(How to complete this task)
Only one span of the listing below is wanted: the lines from the one with "Kommunikation mit Windows" through the one with "Herunterladen von Patches", reproduced exactly, both ends kept.

------ Supplied data

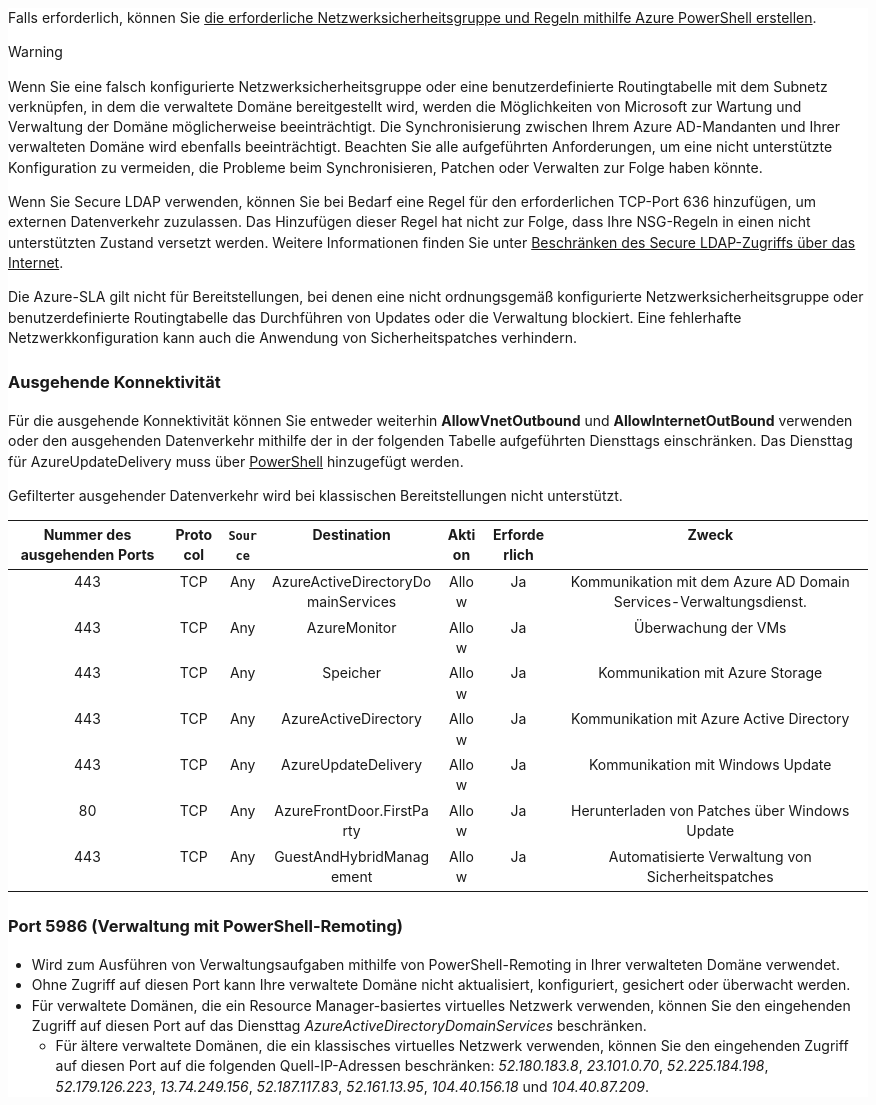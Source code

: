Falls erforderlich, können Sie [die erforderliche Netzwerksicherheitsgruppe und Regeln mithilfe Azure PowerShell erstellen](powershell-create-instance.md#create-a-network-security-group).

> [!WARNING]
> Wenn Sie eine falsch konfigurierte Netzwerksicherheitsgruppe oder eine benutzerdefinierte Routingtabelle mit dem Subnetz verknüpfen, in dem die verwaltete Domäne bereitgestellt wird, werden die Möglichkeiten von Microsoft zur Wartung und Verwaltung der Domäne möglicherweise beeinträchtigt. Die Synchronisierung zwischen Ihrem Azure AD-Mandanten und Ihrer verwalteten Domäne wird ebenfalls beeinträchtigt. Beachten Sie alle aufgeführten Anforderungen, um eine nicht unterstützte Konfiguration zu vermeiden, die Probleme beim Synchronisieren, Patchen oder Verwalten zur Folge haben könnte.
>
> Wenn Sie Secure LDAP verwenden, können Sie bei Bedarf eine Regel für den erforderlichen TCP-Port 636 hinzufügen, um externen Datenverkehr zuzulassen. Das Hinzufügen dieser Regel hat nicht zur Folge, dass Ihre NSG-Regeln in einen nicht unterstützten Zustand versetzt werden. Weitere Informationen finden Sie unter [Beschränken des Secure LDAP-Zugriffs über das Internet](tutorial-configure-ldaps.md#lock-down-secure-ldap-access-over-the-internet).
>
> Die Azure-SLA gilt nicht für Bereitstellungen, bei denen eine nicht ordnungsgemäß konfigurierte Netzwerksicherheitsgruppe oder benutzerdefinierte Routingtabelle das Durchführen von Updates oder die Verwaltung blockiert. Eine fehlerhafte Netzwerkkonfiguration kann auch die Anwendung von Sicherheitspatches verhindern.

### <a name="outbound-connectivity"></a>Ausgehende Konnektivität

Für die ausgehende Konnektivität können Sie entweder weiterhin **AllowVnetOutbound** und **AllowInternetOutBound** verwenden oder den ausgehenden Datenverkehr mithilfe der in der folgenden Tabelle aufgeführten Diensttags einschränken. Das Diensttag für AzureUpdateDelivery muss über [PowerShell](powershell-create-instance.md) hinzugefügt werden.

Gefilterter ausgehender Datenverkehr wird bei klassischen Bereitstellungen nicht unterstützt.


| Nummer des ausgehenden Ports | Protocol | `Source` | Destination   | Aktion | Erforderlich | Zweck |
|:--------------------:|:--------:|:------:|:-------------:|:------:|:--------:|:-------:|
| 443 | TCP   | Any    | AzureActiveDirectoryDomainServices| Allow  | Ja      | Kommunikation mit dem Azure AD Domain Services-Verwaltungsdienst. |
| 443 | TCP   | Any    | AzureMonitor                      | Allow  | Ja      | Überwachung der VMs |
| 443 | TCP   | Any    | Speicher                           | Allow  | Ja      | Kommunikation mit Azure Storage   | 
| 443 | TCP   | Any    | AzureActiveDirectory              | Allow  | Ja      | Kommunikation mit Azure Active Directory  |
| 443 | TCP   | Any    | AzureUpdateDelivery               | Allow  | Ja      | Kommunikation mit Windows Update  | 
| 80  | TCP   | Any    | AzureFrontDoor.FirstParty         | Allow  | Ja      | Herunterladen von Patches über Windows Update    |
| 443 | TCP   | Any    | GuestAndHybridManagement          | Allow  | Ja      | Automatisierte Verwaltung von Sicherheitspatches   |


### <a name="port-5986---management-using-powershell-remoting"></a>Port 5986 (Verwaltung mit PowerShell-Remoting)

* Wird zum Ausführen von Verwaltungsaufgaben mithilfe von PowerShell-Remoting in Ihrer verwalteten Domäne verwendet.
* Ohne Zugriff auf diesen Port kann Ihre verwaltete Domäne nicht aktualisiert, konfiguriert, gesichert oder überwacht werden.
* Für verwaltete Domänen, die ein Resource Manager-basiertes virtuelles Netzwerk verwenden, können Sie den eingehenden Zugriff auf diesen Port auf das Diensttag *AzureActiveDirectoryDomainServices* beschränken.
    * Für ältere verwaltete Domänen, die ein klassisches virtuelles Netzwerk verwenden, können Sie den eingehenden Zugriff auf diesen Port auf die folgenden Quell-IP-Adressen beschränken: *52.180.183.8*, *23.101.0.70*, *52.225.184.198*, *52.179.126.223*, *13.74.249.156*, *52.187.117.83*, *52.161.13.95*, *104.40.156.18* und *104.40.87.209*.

------------

(Response)
| 443 | TCP   | Any    | AzureUpdateDelivery               | Allow  | Ja      | Kommunikation mit Windows Update  | 
| 80  | TCP   | Any    | AzureFrontDoor.FirstParty         | Allow  | Ja      | Herunterladen von Patches über Windows Update    |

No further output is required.